Worldbank - Sustainable Logistics in developing market
On Wednesday 5 to Thursday 6 February, the first annual conference on Sustainable Logistics in developing market took place in The Hague and Rotterdam, the Netherlands. Over 100 delegates explored innovative ideas that deliver practical solutions, methodologies and approaches in Sustainable Logistics. These will assist global advisors, agencies and donors, governments, and private sector logistics firms to put in motion a process for strengthening key supply chains in developing countries in a sustainable fashion.
Logistics is now recognized as a key driver of competitiveness and economic development.

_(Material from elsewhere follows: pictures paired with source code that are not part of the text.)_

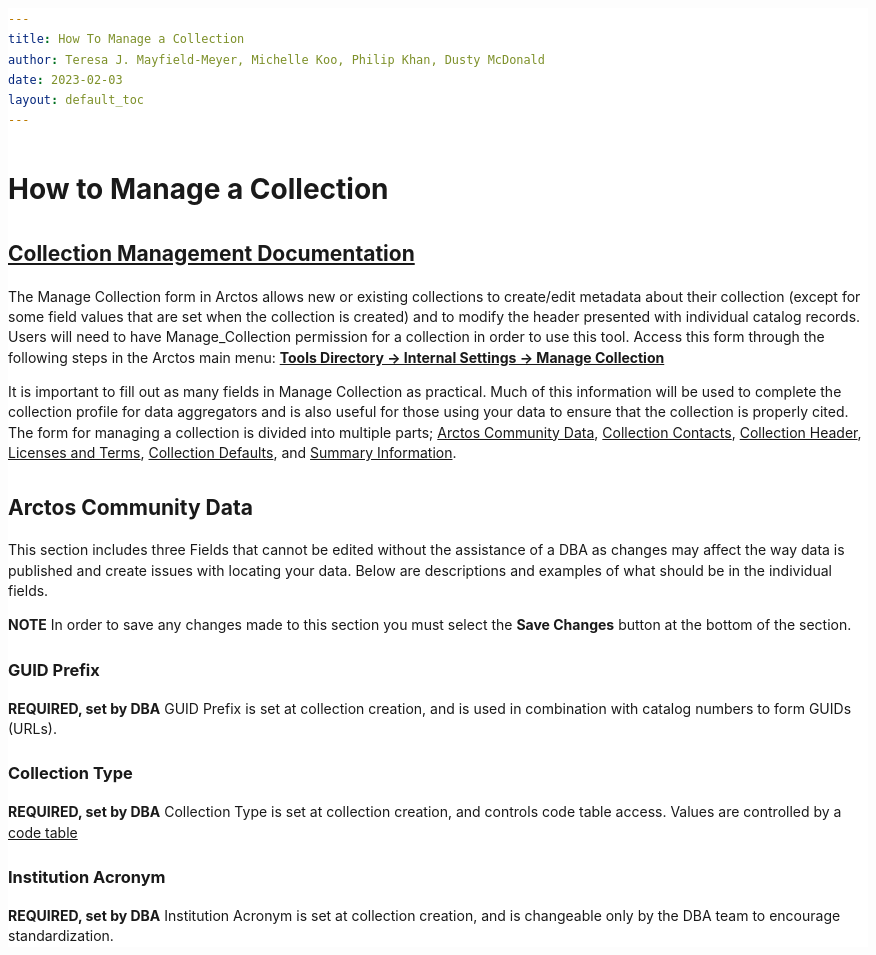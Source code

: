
 ```yaml
---
title: How To Manage a Collection
author: Teresa J. Mayfield-Meyer, Michelle Koo, Philip Khan, Dusty McDonald
date: 2023-02-03
layout: default_toc
---
```


# How to Manage a Collection

## [Collection Management Documentation](https://handbook.arctosdb.org/documentation/manage_collection.html)

The Manage Collection form in Arctos allows new or existing collections to create/edit metadata about their collection (except for some field values that are set when the collection is created) and to modify the header presented with individual catalog records. Users will need to have Manage_Collection permission for a collection in order to use this tool. Access this form through the following steps in the Arctos main menu: <a href="http://arctos.database.museum/Admin/Collection.cfm" target=_blank>**Tools Directory -> Internal Settings -> Manage Collection**</a>

It is important to fill out as many fields in Manage Collection as practical. Much of this information will be used to complete the collection profile for data aggregators and is also useful for those using your data to ensure that the collection is properly cited. The form for managing a collection is divided into multiple parts; [Arctos Community Data](#arctos-community-data), [Collection Contacts](#collection-contacts), [Collection Header](#collection-header), [Licenses and Terms](#licenses-and-terms), [Collection Defaults](#collection-defaults), and [Summary Information](#summary-information).

## Arctos Community Data
This section includes three Fields that cannot be edited without the assistance of a DBA as changes may affect the way data is published and create issues with locating your data. Below are descriptions and examples of what should be in the individual fields. 

**NOTE** In order to save any changes made to this section you must select the **Save Changes** button at the bottom of the section.

### GUID Prefix
**REQUIRED, set by DBA**
GUID Prefix is set at collection creation, and is used in combination with catalog numbers to form GUIDs (URLs).

### Collection Type
**REQUIRED, set by DBA**
Collection Type is set at collection creation, and controls code table access. Values are controlled by a <a href="https://arctos.database.museum/info/ctDocumentation.cfm?table=ctcollection_cde" target=_blank>code table</a>

### Institution Acronym
**REQUIRED, set by DBA**
Institution Acronym is set at collection creation, and is changeable only by the DBA team to encourage standardization. 
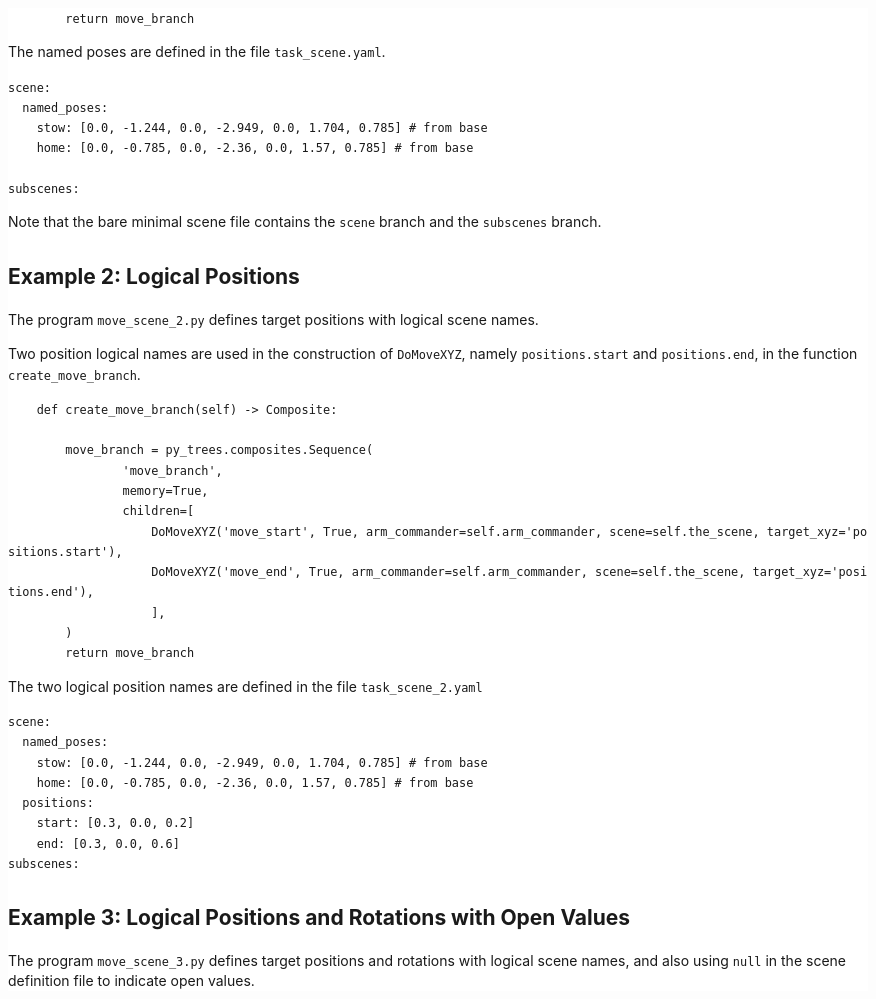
 ```
        return move_branch
```
The named poses are defined in the file `task_scene.yaml`.
```
scene:
  named_poses: 
    stow: [0.0, -1.244, 0.0, -2.949, 0.0, 1.704, 0.785] # from base
    home: [0.0, -0.785, 0.0, -2.36, 0.0, 1.57, 0.785] # from base
    
subscenes:
```
Note that the bare minimal scene file contains the `scene` branch and the `subscenes` branch.

## Example 2: Logical Positions

The program `move_scene_2.py` defines target positions with logical scene names.

Two position logical names are used in the construction of `DoMoveXYZ`, namely `positions.start` and `positions.end`, in the function `create_move_branch`.
```
    def create_move_branch(self) -> Composite:

        move_branch = py_trees.composites.Sequence(
                'move_branch',
                memory=True,
                children=[
                    DoMoveXYZ('move_start', True, arm_commander=self.arm_commander, scene=self.the_scene, target_xyz='positions.start'), 
                    DoMoveXYZ('move_end', True, arm_commander=self.arm_commander, scene=self.the_scene, target_xyz='positions.end'), 
                    ],
        )
        return move_branch
```
The two logical position names are defined in the file `task_scene_2.yaml`
```
scene:
  named_poses: 
    stow: [0.0, -1.244, 0.0, -2.949, 0.0, 1.704, 0.785] # from base
    home: [0.0, -0.785, 0.0, -2.36, 0.0, 1.57, 0.785] # from base
  positions:
    start: [0.3, 0.0, 0.2]
    end: [0.3, 0.0, 0.6]
subscenes:
```

## Example 3: Logical Positions and Rotations with Open Values

The program `move_scene_3.py` defines target positions and rotations with logical scene names, and also using `null` in the scene definition file to indicate open values.
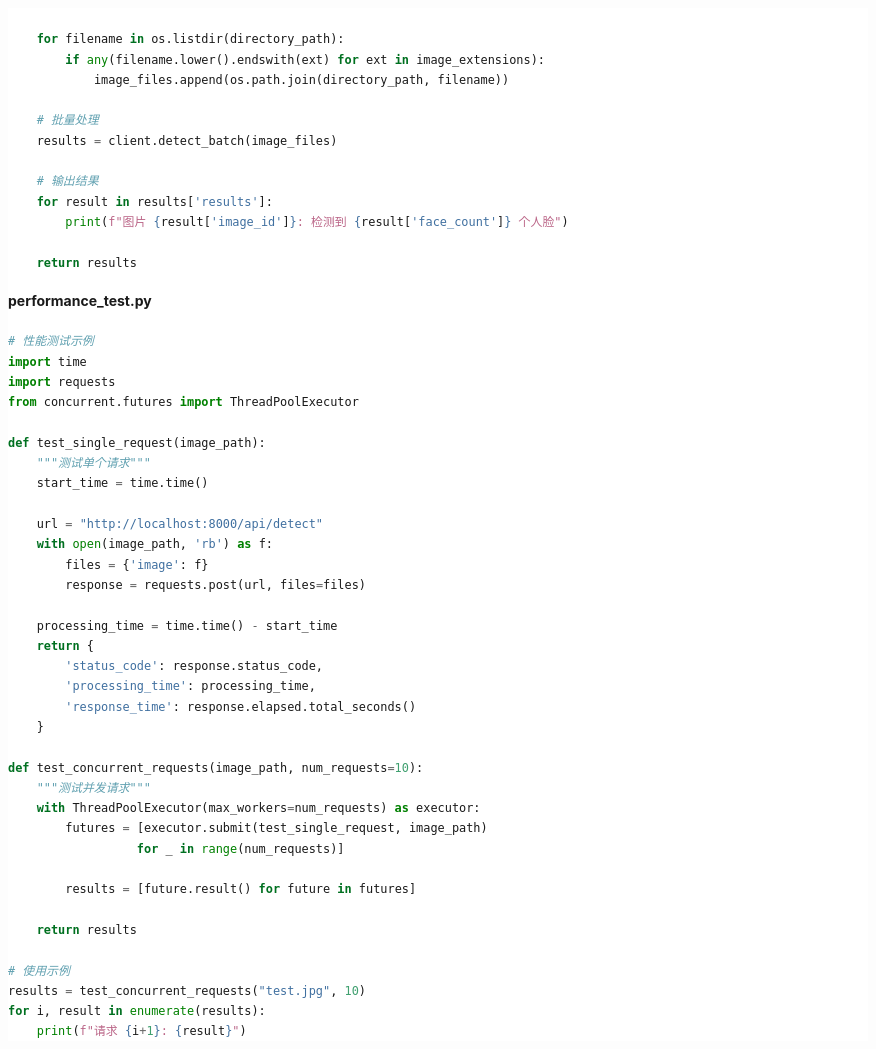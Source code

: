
 ```python
    
    for filename in os.listdir(directory_path):
        if any(filename.lower().endswith(ext) for ext in image_extensions):
            image_files.append(os.path.join(directory_path, filename))
    
    # 批量处理
    results = client.detect_batch(image_files)
    
    # 输出结果
    for result in results['results']:
        print(f"图片 {result['image_id']}: 检测到 {result['face_count']} 个人脸")
    
    return results
```

#### performance_test.py
```python
# 性能测试示例
import time
import requests
from concurrent.futures import ThreadPoolExecutor

def test_single_request(image_path):
    """测试单个请求"""
    start_time = time.time()
    
    url = "http://localhost:8000/api/detect"
    with open(image_path, 'rb') as f:
        files = {'image': f}
        response = requests.post(url, files=files)
    
    processing_time = time.time() - start_time
    return {
        'status_code': response.status_code,
        'processing_time': processing_time,
        'response_time': response.elapsed.total_seconds()
    }

def test_concurrent_requests(image_path, num_requests=10):
    """测试并发请求"""
    with ThreadPoolExecutor(max_workers=num_requests) as executor:
        futures = [executor.submit(test_single_request, image_path) 
                  for _ in range(num_requests)]
        
        results = [future.result() for future in futures]
    
    return results

# 使用示例
results = test_concurrent_requests("test.jpg", 10)
for i, result in enumerate(results):
    print(f"请求 {i+1}: {result}")
```
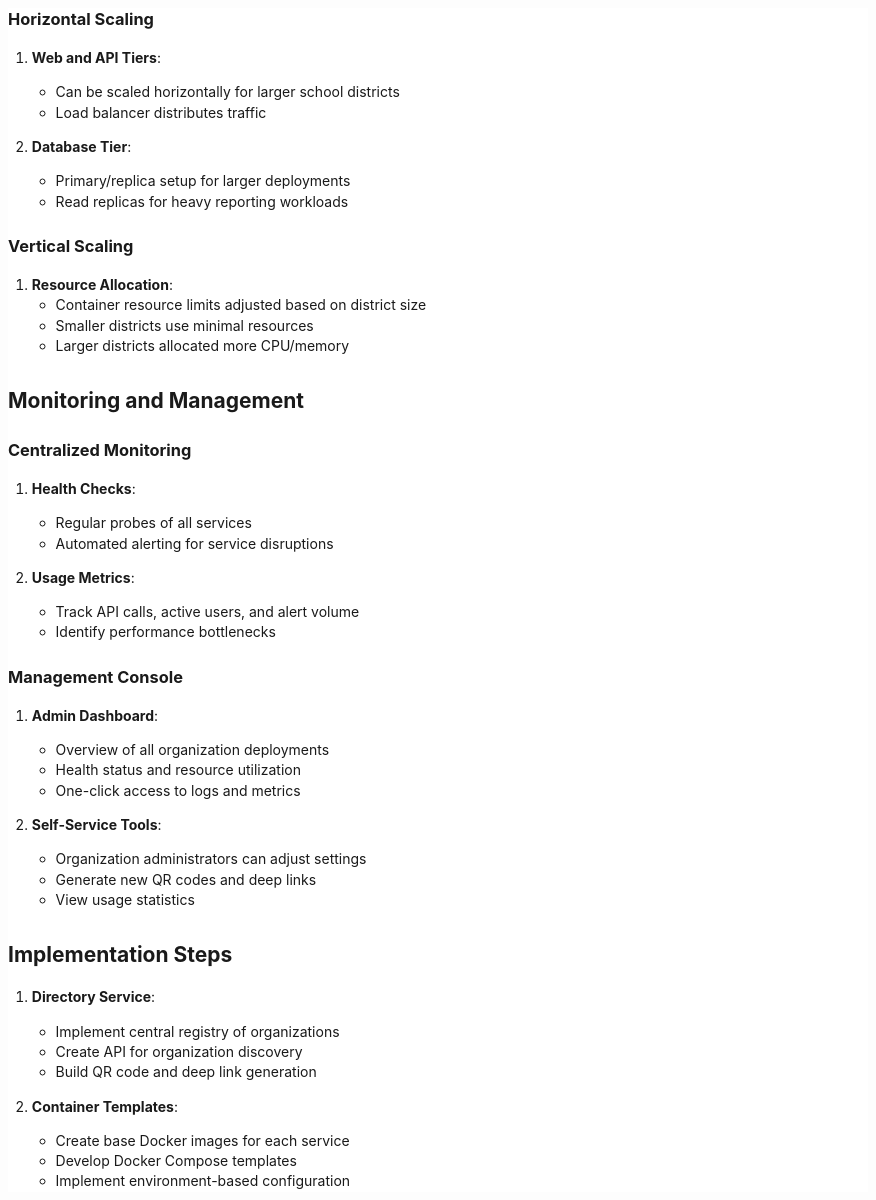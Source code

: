### Horizontal Scaling

1. **Web and API Tiers**:
   - Can be scaled horizontally for larger school districts
   - Load balancer distributes traffic

2. **Database Tier**:
   - Primary/replica setup for larger deployments
   - Read replicas for heavy reporting workloads

### Vertical Scaling

1. **Resource Allocation**:
   - Container resource limits adjusted based on district size
   - Smaller districts use minimal resources
   - Larger districts allocated more CPU/memory

## Monitoring and Management

### Centralized Monitoring

1. **Health Checks**:
   - Regular probes of all services
   - Automated alerting for service disruptions

2. **Usage Metrics**:
   - Track API calls, active users, and alert volume
   - Identify performance bottlenecks

### Management Console

1. **Admin Dashboard**:
   - Overview of all organization deployments
   - Health status and resource utilization
   - One-click access to logs and metrics

2. **Self-Service Tools**:
   - Organization administrators can adjust settings
   - Generate new QR codes and deep links
   - View usage statistics

## Implementation Steps

1. **Directory Service**:
   - Implement central registry of organizations
   - Create API for organization discovery
   - Build QR code and deep link generation

2. **Container Templates**:
   - Create base Docker images for each service
   - Develop Docker Compose templates
   - Implement environment-based configuration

At the same time, policy making has turned its attention to sustainable growth paths, valuing scarce resources, minimizing environmental impacts and allowing economies to prosper across generations. In this new holistic vision of development, Sustainable Logistics is a key nexus point.
To bring Sustainable Logistics practices to the developing world, private sector technologies and know-how, governmental policies, regulations and convening power, and academic innovation will need to be brought together. Under the auspices of the Multi Donor Trust Fund for Sustainable Logistics (MDTF-SL), The Dutch Ministry of Foreign Affairs, the Dutch Ministry of Infrastructure & the Environment and the World Bank's Global Expert Team on Trade Facilitation & Logistics hosted the first annual Conference on Sustainable Logistics, organized by Dinalog.
The plenary conference programme on Wednesday 5 February was kindly hosted by the Ministry of Foreign Affairs in The Hague. The conference covered sustainable logistics, focusing on the themes of green logistics, agrologistics and urban logistics:
• Green Supply Chains: How to develop transport corridors and logistics services that minimize the environmental footprint and greenhouse gases of delivered goods, allowing for sustainably building trade patterns and product value chains.
• Agro-logistics: How to improve food security though reduction of food losses during transit, bolstering both global food availability and income for farmers.
• Urban Logistics and Port-city Development: How to reduce congestion and pollution through focus on the efficient distribution of goods in municipal areas.
On Thursday 6 February, a delegation visited the City of Rotterdam, European Container Terminals and the Port of Rotterdam with discussion on sustainability and port-cities. The day focused on the planning tools required for port-cities to address sustainability issues prototypical of densely populated economies also serving as transport hubs.